### DATA FOR REVIEW
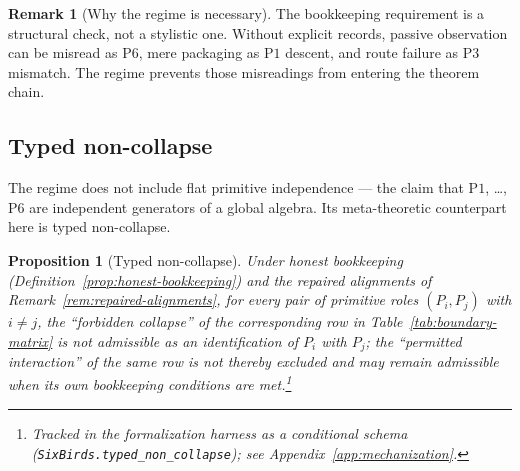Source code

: \documentclass[11pt]{article}
\newtheorem{proposition}[theorem]{Proposition}
\theoremstyle{definition}
\newtheorem{remark}[theorem]{Remark}
\newcommand{\Pone}{\ensuremath{\mathrm{P1}}}
\newcommand{\Pthree}{\ensuremath{\mathrm{P3}}}
\newcommand{\Psix}{\ensuremath{\mathrm{P6}}}
\begin{document}
\begin{remark}[Why the regime is necessary]\label{rem:why-honest-bookkeeping}
The bookkeeping requirement is a structural check, not a stylistic
one. Without explicit records, passive observation can be misread as
\Psix{}, mere packaging as \Pone{} descent, and route failure as
\Pthree{} mismatch. The regime prevents those misreadings from
entering the theorem chain.
\end{remark}


\subsection{Typed non-collapse}\label{subsec:typed-non-collapse}

The regime does not include flat primitive independence --- the claim
that \Pone{}, \ldots, \Psix{} are independent generators of a global
algebra. Its meta-theoretic counterpart here is typed non-collapse.

\begin{proposition}[Typed non-collapse]\label{prop:typed-non-collapse}
Under honest bookkeeping (Definition~\ref{prop:honest-bookkeeping}) and
the repaired alignments of Remark~\ref{rem:repaired-alignments}, for
every pair of primitive roles \((P_i, P_j)\) with \(i \ne j\), the
``forbidden collapse'' of the corresponding row in
Table~\ref{tab:boundary-matrix} is not admissible as an identification
of \(P_i\) with \(P_j\); the ``permitted interaction'' of the same row is
not thereby excluded and may remain admissible when its own bookkeeping
conditions are met.\footnote{Tracked in the formalization harness as a conditional schema (\texttt{SixBirds.typed\_non\_collapse}); see Appendix~\ref{app:mechanization}.}
\end{proposition}
\end{document}
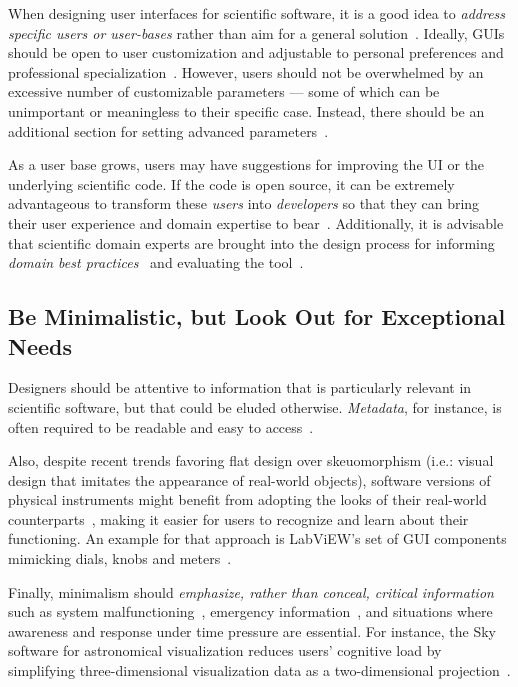 \documentclass[conference]{IEEEtran}
\begin{document}
When designing user interfaces for scientific software, it is a good idea to 
\emph{address specific users or user-bases} rather than aim for a general 
solution~\cite {Javahery:2004, DeRoure:2009}. Ideally, GUIs should be open to 
user customization and adjustable to personal preferences and professional 
specialization~\cite{Gertz:1994, Javahery:2004}. However, users should not be
overwhelmed by an excessive number of customizable parameters --- some 
of which can be unimportant or meaningless to their specific case.
Instead, there should be an additional section for setting advanced 
parameters~\cite{List:2017}. 

As a user base grows, users may have suggestions for improving the UI
or the underlying scientific code. If the code is open source, it can
be extremely advantageous to transform these \textit{users} into
\textit{developers} so that they can bring their user experience and
domain expertise to bear~\cite{Turk:2013:SCH:2484762.2484782}.
Additionally, it is advisable that scientific domain experts are brought into 
the design process for informing \emph{domain best 
practices}~\cite{Schraefel:2004,  DeMatos:2013} and evaluating the 
tool~\cite{Keefe:2010}.

\subsection{Be Minimalistic, but Look Out for Exceptional Needs}

Designers should be attentive to information that is particularly relevant in
scientific software, but that could be eluded otherwise. \emph{Metadata},
for instance, is often required to be readable and easy to
access~\cite{Talbott:2005, Baxter:2006, Macaulay:2009, Keefe:2010, bestprSC, 
Thomer:2016}. 

Also, despite recent trends
favoring flat design over skeuomorphism (i.e.: visual design that imitates the 
appearance of real-world objects), software versions of physical
instruments might benefit from adopting the looks of their real-world
counterparts~\cite{Foster:1998}, making it easier for users to recognize and 
learn about their functioning. An example for that approach is LabViEW's 
set of GUI components mimicking dials, knobs and meters~\cite{LabVIEW}.

Finally, minimalism should \emph{emphasize, rather than
conceal, critical information} such as system malfunctioning~\cite{Morais:2014},
emergency information~\cite{Ferguson:2016}, and situations where awareness and
response under time pressure are essential. For instance, the
Sky software for astronomical visualization reduces users' cognitive load by 
simplifying three-dimensional visualization data as a two-dimensional 
projection~\cite{Aragon:2008}. 
\end{document}
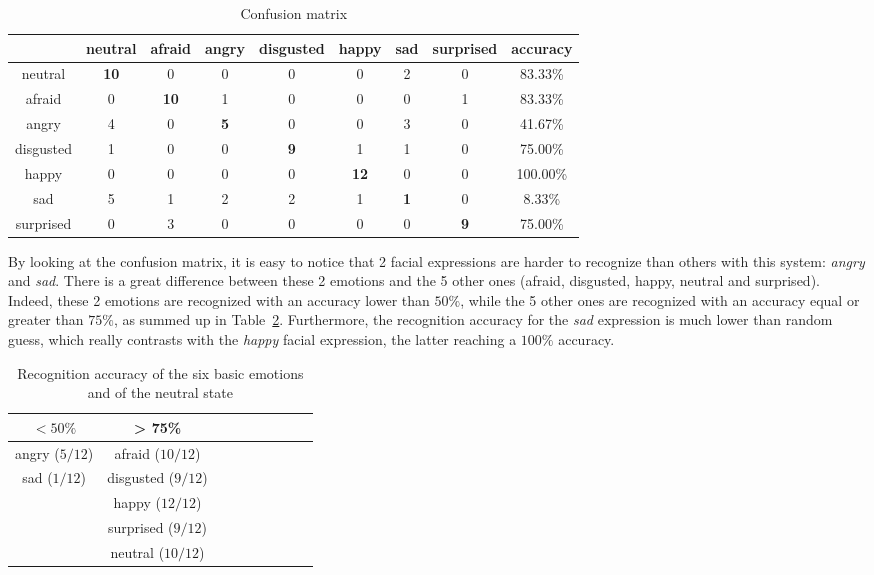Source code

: \begin{table}[h]
\begin{center}
   \caption{\label{table_results_confusion_matrix} Confusion matrix}
\begin{tabular}{|c|c|c|c|c|c|c|c|c|}
  \hline
   & neutral & afraid & angry & disgusted & happy & sad & surprised & accuracy \\
  \hline
  neutral & \textbf{10} & 0 & 0 & 0 & 0 & 2 & 0 & 83.33\% \\
  afraid & 0 & \textbf{10} & 1 & 0 & 0 & 0 & 1 & 83.33\% \\
  angry & 4 & 0 & \textbf{5} & 0 & 0 & 3 & 0 & 41.67\% \\
  disgusted & 1 & 0 & 0 & \textbf{9} & 1 & 1 & 0 & 75.00\% \\
  happy & 0 & 0 & 0 & 0 & \textbf{12} & 0 & 0 & 100.00\% \\
  sad & 5 & 1 & 2 & 2 & 1 & \textbf{1} & 0 & 8.33\% \\
  surprised & 0 & 3 & 0 & 0 & 0 & 0 & \textbf{9} & 75.00\%\\
  \hline
\end{tabular}
\end{center}
\end{table}

\noindent By looking at the confusion matrix, it is easy to notice that 2 facial expressions are harder to recognize than others with this system: \textit{angry} and \textit{sad}. There is a great difference between these 2 emotions and the 5 other ones (afraid, disgusted, happy, neutral and surprised). Indeed, these 2 emotions are recognized with an accuracy lower than $ 50\% $, while the 5 other ones are recognized with an accuracy equal or greater than $ 75\% $, as summed up in Table~\ref{table_results_accuracy}. Furthermore, the recognition accuracy for the \textit{sad} expression is much lower than random guess, which really contrasts with the \textit{happy} facial expression, the latter reaching a $100\%$ accuracy.
\newline

\begin{table}[h]
\begin{center}
   \caption{\label{table_results_accuracy} Recognition accuracy of the six basic emotions and of the neutral state}
\begin{tabular}{|c|c|c|c|c|c|c|c|c|}
  \hline
   $ < 50\% $ & > 75\% \\
  \hline
  angry ($ 5/12 $) & afraid ($ 10/12 $) \\
  sad ($ 1/12 $) & disgusted ($ 9/12 $) \\
   & happy ($ 12/12 $) \\
   & surprised ($ 9/12 $) \\
   & neutral ($ 10/12 $) \\
  \hline
\end{tabular}
\end{center} 
\end{table}


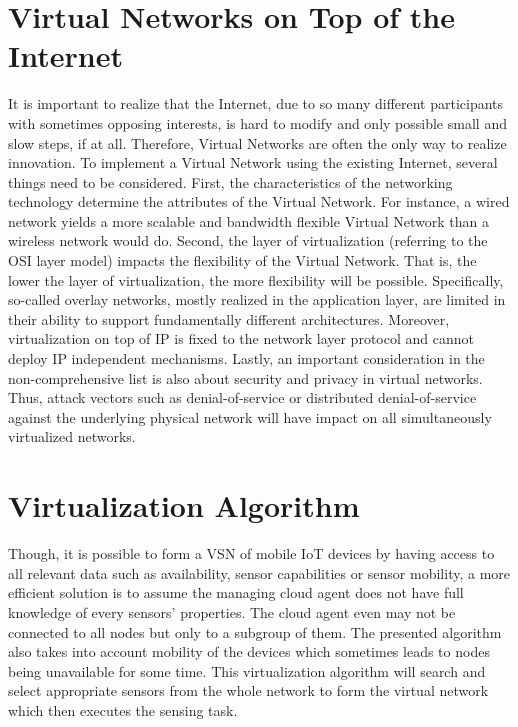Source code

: \section{Virtual Networks on Top of the Internet}
It is important to realize that the Internet, due to so many different participants with sometimes opposing interests, is hard to modify and only possible small and slow steps, if at all. Therefore, Virtual Networks are often the only way to realize innovation. To implement a Virtual Network using the existing Internet, several things need to be considered. First, the characteristics of the networking technology determine the attributes of the Virtual Network. For instance, a wired network yields a more scalable and bandwidth flexible Virtual Network than a wireless network would do. \cite{Chowdhury} Second, the layer of virtualization (referring to the OSI layer model) impacts the flexibility of the Virtual Network. That is, the lower the layer of virtualization, the more flexibility will be possible. Specifically, so-called overlay networks, mostly realized in the application layer, are limited in their ability to support fundamentally different architectures. \cite{Chowdhury} Moreover, virtualization on top of IP is fixed to the network layer protocol and cannot deploy IP independent mechanisms.  \cite{Chowdhury} Lastly, an important consideration in the non-comprehensive list is also about security and privacy in virtual networks. Thus, attack vectors such as denial-of-service or distributed denial-of-service against the underlying physical network will have impact on all simultaneously virtualized networks.

\section{Virtualization Algorithm}
Though, it is possible to form a VSN of mobile IoT devices by having access to all relevant data such as availability, sensor capabilities or sensor mobility, a more efficient solution is to assume the managing cloud agent does not have full knowledge of every sensors’ properties. \cite{Sherif} The cloud agent even may not be connected to all nodes but only to a subgroup of them. The presented algorithm also takes into account mobility of the devices which sometimes leads to nodes being unavailable for some time. \cite{Sherif}
This virtualization algorithm will search and select appropriate sensors from the whole network to form the virtual network which then executes the sensing task.









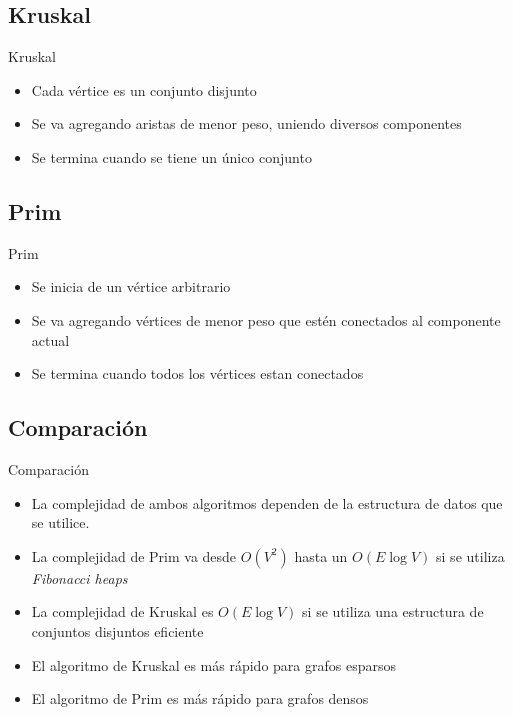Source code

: \documentclass[handout]{beamer}
\begin{document}
\subsection{Kruskal}
\begin{frame}{Kruskal}
  \begin{itemize}
    \item Cada v\'ertice es un conjunto disjunto
      \pause
    \item Se va agregando aristas de menor peso, uniendo diversos componentes
      \pause
    \item Se termina cuando se tiene un \'unico conjunto 
  \end{itemize}
\end{frame}

\subsection{Prim}
\begin{frame}{Prim}
  \begin{itemize}
    \item Se inicia de un v\'ertice arbitrario
      \pause
    \item Se va agregando v\'ertices de menor peso que est\'en conectados al componente actual
      \pause
    \item Se termina cuando todos los v\'ertices estan conectados
  \end{itemize}
\end{frame}

\subsection{Comparaci\'on}
\begin{frame}{Comparaci\'on}
  \begin{itemize}
    \item La complejidad de ambos algoritmos dependen de la estructura de datos que se utilice.
      \pause
    \item La complejidad de Prim va desde $O(V^2)$ hasta un $O(E\log V)$ si se utiliza \textit{Fibonacci heaps}
      \pause
    \item La complejidad de Kruskal es $O(E \log V)$ si se utiliza una estructura de conjuntos disjuntos eficiente
      \pause
    \item El algoritmo de Kruskal es m\'as r\'apido para grafos esparsos
      \pause
    \item El algoritmo de Prim es m\'as r\'apido para grafos densos
  \end{itemize}
\end{frame}
\end{document}
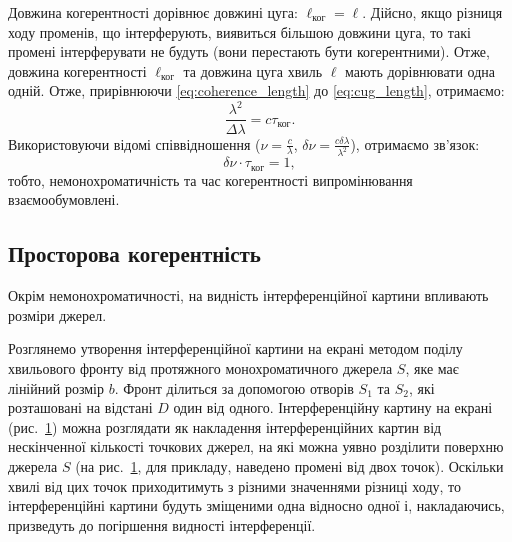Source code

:Довжина когерентності дорівнює довжині цуга: $\ell_\text{ког} = \ell$. Дійсно, якщо різниця ходу променів, що інтерферують,
виявиться більшою довжини цуга, то такі промені інтерферувати
не будуть (вони перестають бути когерентними). Отже, довжина
когерентності $ \ell_\text{ког} $ та довжина цуга хвиль $\ell $ мають дорівнювати одна одній. Отже, прирівнюючи \eqref{eq:coherence_length} до \eqref{eq:cug_length}, отримаємо:
\begin{equation*}
	\frac{\lambda^2}{\Delta\lambda}  = c\tau_\text{ког}.
\end{equation*}
Використовуючи відомі співвідношення ($\nu = \frac{c}{\lambda}$, $\delta\nu = \frac{c\delta\lambda}{\lambda^2}$), отримаємо зв'язок:
\begin{equation*}
	\delta\nu\cdot\tau_\text{ког} = 1,
\end{equation*}
тобто, немонохроматичність та час когерентності
випромінювання взаємообумовлені.




\subsection*{Просторова когерентність}



Окрім немонохроматичності, на видність інтерференційної картини впливають розміри джерел.

Розглянемо утворення інтерференційної картини на екрані методом поділу хвильового фронту від протяжного монохроматичного джерела $ S $, яке має лінійний розмір $ b $. Фронт ділиться за допомогою отворів $ S_1 $ та $ S_2 $, які розташовані на відстані $ D $ один від одного. Інтерференційну картину на екрані (рис.~\ref{pic:space_coherence}) можна розглядати як накладення інтерференційних картин від нескінченної кількості  точкових джерел, на які можна уявно розділити поверхню джерела $ S $ (на рис.~\ref{pic:space_coherence}, для прикладу, наведено промені від двох  точок). Оскільки хвилі від цих точок приходитимуть з різними значеннями різниці ходу, то інтерференційні картини будуть зміщеними одна відносно одної і, накладаючись, призведуть до погіршення видності інтерференції.

\begin{figure}[h!]\centering
    
	\caption{}
    \label{pic:space_coherence}
\end{figure}


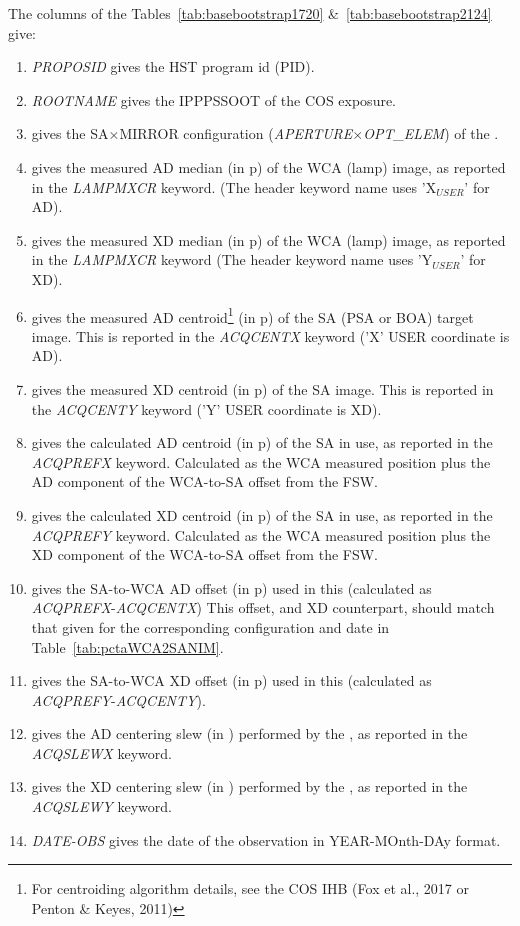 The columns of the Tables~\ref{tab:basebootstrap1720} \&~\ref{tab:basebootstrap2124} give:
\footnotesize
\begin{enumerate}
\item \textit{PROPOSID} gives the HST program id (PID).
\item \textit{ROOTNAME} gives the IPPPSSOOT of the COS exposure.
\item gives the SA$\times$MIRROR configuration (\textit{APERTURE}$\times$\textit{OPT\_ELEM}) of the .
\item gives the measured AD median (in p) of the WCA (lamp) image, as reported in the  \textit{LAMPMXCR} keyword.
(The header keyword name uses 'X$_{USER}$' for AD).
\item gives the measured XD median (in p) of the WCA (lamp) image, as reported in the \textit{LAMPMXCR} keyword (The header keyword name uses 'Y$_{USER}$' for XD).
\item gives the measured AD centroid\footnote{For  centroiding algorithm details, see the COS IHB (Fox et al., 2017 or Penton \& Keyes, 2011)} (in p) of the SA (PSA or BOA) target image. This is reported in the \textit{ACQCENTX} keyword ('X' USER coordinate is AD).
\item gives the measured XD centroid (in p) of the SA image. This is reported in the \textit{ACQCENTY} keyword ('Y' USER coordinate is XD).
\item gives the calculated AD centroid (in p) of the SA in use, as reported in the \textit{ACQPREFX} keyword. Calculated as the WCA measured position plus the AD component of the WCA-to-SA offset from the FSW.
\item gives the calculated XD centroid (in p) of the SA in use, as reported in the \textit{ACQPREFY} keyword. Calculated as the WCA measured position plus the XD component of the WCA-to-SA offset from the FSW.
\item gives the SA-to-WCA AD offset (in p) used in this  (calculated as \textit{ACQPREFX}-\textit{ACQCENTX}) This offset, and XD counterpart, should match that given for the corresponding configuration and date in Table~\ref{tab:pctaWCA2SANIM}.
\item gives the SA-to-WCA XD offset (in p) used in this  (calculated as \textit{ACQPREFY}-\textit{ACQCENTY}).
\item gives the AD centering slew (in \arcsec) performed by the , as reported in the \textit{ACQSLEWX} keyword.
\item gives the XD centering slew (in \arcsec) performed by the , as reported in the \textit{ACQSLEWY} keyword.
\item \textit{DATE-OBS} gives the date of the observation in YEAR-MOnth-DAy format.
\end{enumerate}
\normalsize

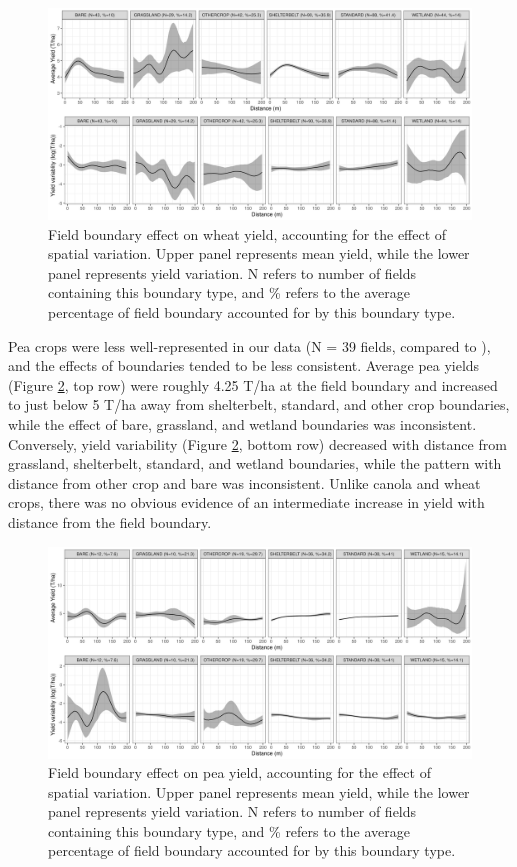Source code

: \documentclass[]{elsarticle} %
\begin{document}
\begin{figure}
\includegraphics[width=1\linewidth]{../Figures/ModelSummary3a_wheat} \caption{Field boundary effect on wheat yield, accounting for the effect of spatial variation. Upper panel represents mean yield, while the lower panel represents yield variation. N refers to number of fields containing this boundary type, and \% refers to the average percentage of field boundary accounted for by this boundary type.}\label{fig:wheatPlot}
\end{figure}

Pea crops were less well-represented in our data (N = 39 fields, compared to ), and the effects of boundaries tended to be less consistent.
Average pea yields (Figure \ref{fig:peaPlot}, top row) were roughly 4.25 T/ha at the field boundary and increased to just below 5 T/ha away from shelterbelt, standard, and other crop boundaries, while the effect of bare, grassland, and wetland boundaries was inconsistent.
Conversely, yield variability (Figure \ref{fig:peaPlot}, bottom row) decreased with distance from grassland, shelterbelt, standard, and wetland boundaries, while the pattern with distance from other crop and bare was inconsistent.
Unlike canola and wheat crops, there was no obvious evidence of an intermediate increase in yield with distance from the field boundary.

\begin{figure}
\includegraphics[width=1\linewidth]{../Figures/ModelSummary3a_peas} \caption{Field boundary effect on pea yield, accounting for the effect of spatial variation. Upper panel represents mean yield, while the lower panel represents yield variation. N refers to number of fields containing this boundary type, and \% refers to the average percentage of field boundary accounted for by this boundary type.}\label{fig:peaPlot}
\end{figure}
\end{document}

### INSTRUCTIONS FOR THE TASK
Would you transcribe the lines above exactly, going from the line bearing "para grafos densos" through the line bearing "Окрім немонохроматичності, на", and drop the pictures from the copy?

### ANSWER TO THIS TASK
    \item El algoritmo de Prim es m\'as r\'apido para grafos densos
  \end{itemize}
\end{frame}
\end{document}
Source code

:Довжина когерентності дорівнює довжині цуга: $\ell_\text{ког} = \ell$. Дійсно, якщо різниця ходу променів, що інтерферують,
виявиться більшою довжини цуга, то такі промені інтерферувати
не будуть (вони перестають бути когерентними). Отже, довжина
когерентності $ \ell_\text{ког} $ та довжина цуга хвиль $\ell $ мають дорівнювати одна одній. Отже, прирівнюючи \eqref{eq:coherence_length} до \eqref{eq:cug_length}, отримаємо:
\begin{equation*}
	\frac{\lambda^2}{\Delta\lambda}  = c\tau_\text{ког}.
\end{equation*}
Використовуючи відомі співвідношення ($\nu = \frac{c}{\lambda}$, $\delta\nu = \frac{c\delta\lambda}{\lambda^2}$), отримаємо зв'язок:
\begin{equation*}
	\delta\nu\cdot\tau_\text{ког} = 1,
\end{equation*}
тобто, немонохроматичність та час когерентності
випромінювання взаємообумовлені.




\subsection*{Просторова когерентність}



Окрім немонохроматичності, на видність інтерференційної картини впливають розміри джерел.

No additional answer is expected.